A confirmed breakout above this level could expose the 61.8% Fibonacci retracement at $69.98. Structurally, WTI is forming a short-term ascending triangle, characterized by higher lows since late June, which suggests underlying bullish pressure.

The Relative Strength Index (RSI) is currently near 53, indicating a modest bullish bias.

WTI Oil FAQs

WTI Oil is a type of Crude Oil sold on international markets. The WTI stands for West Texas Intermediate, one of three major types including Brent and Dubai Crude. WTI is also referred to as “light” and “sweet” because of its relatively low gravity and sulfur content respectively. It is considered a high quality Oil that is easily refined. It is sourced in the United States and distributed via the Cushing hub, which is considered “The Pipeline Crossroads of the World”. It is a benchmark for the Oil market and WTI price is frequently quoted in the media.
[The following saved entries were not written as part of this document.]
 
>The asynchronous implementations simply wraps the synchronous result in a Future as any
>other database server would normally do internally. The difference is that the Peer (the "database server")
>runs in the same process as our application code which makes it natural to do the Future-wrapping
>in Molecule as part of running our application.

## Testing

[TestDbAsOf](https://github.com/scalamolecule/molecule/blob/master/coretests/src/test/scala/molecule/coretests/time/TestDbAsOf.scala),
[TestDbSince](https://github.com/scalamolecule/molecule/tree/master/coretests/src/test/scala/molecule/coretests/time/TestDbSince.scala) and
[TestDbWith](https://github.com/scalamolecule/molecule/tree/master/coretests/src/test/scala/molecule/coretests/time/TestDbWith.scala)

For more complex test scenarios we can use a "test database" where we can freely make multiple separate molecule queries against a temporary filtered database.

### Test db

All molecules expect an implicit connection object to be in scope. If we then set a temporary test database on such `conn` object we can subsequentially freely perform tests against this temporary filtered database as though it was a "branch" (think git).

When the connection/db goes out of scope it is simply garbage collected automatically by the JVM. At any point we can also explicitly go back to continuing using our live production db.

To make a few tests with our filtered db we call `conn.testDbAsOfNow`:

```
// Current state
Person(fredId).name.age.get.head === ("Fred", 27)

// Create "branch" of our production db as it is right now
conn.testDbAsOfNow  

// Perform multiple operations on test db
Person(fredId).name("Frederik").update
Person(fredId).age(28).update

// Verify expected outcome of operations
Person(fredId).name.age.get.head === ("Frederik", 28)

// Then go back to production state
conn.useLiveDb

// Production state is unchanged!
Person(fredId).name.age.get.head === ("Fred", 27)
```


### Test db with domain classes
Like all assets, supply and demand are the key drivers of WTI Oil price. As such, global growth can be a driver of increased demand and vice versa for weak global growth. Political instability, wars, and sanctions can disrupt supply and impact prices. The decisions of OPEC, a group of major Oil-producing countries, is another key driver of price. The value of the US Dollar influences the price of WTI Crude Oil, since Oil is predominantly traded in US Dollars, thus a weaker US Dollar can make Oil more affordable and vice versa.

The weekly Oil inventory reports published by the American Petroleum Institute (API) and the Energy Information Agency (EIA) impact the price of WTI Oil. Changes in inventories reflect fluctuating supply and demand. If the data shows a drop in inventories it can indicate increased demand, pushing up Oil price. Higher inventories can reflect increased supply, pushing down prices. API’s report is published every Tuesday and EIA’s the day after. Their results are usually similar, falling within 1% of each other 75% of the time. The EIA data is considered more reliable, since it is a government agency.
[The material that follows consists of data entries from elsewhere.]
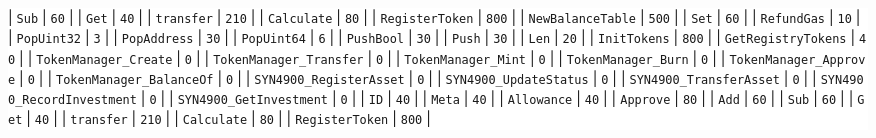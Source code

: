 | `Sub` | `60` |
| `Get` | `40` |
| `transfer` | `210` |
| `Calculate` | `80` |
| `RegisterToken` | `800` |
| `NewBalanceTable` | `500` |
| `Set` | `60` |
| `RefundGas` | `10` |
| `PopUint32` | `3` |
| `PopAddress` | `30` |
| `PopUint64` | `6` |
| `PushBool` | `30` |
| `Push` | `30` |
| `Len` | `20` |
| `InitTokens` | `800` |
| `GetRegistryTokens` | `40` |
| `TokenManager_Create` | `0` |
| `TokenManager_Transfer` | `0` |
| `TokenManager_Mint` | `0` |
| `TokenManager_Burn` | `0` |
| `TokenManager_Approve` | `0` |
| `TokenManager_BalanceOf` | `0` |
| `SYN4900_RegisterAsset` | `0` |
| `SYN4900_UpdateStatus` | `0` |
| `SYN4900_TransferAsset` | `0` |
| `SYN4900_RecordInvestment` | `0` |
| `SYN4900_GetInvestment` | `0` |
| `ID` | `40` |
| `Meta` | `40` |
| `Allowance` | `40` |
| `Approve` | `80` |
| `Add` | `60` |
| `Sub` | `60` |
| `Get` | `40` |
| `transfer` | `210` |
| `Calculate` | `80` |
| `RegisterToken` | `800` |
OPEC (Organization of the Petroleum Exporting Countries) is a group of 12 Oil-producing nations who collectively decide production quotas for member countries at twice-yearly meetings. Their decisions often impact WTI Oil prices. When OPEC decides to lower quotas, it can tighten supply, pushing up Oil prices. When OPEC increases production, it has the opposite effect. OPEC+ refers to an expanded group that includes ten extra non-OPEC members, the most notable of which is Russia.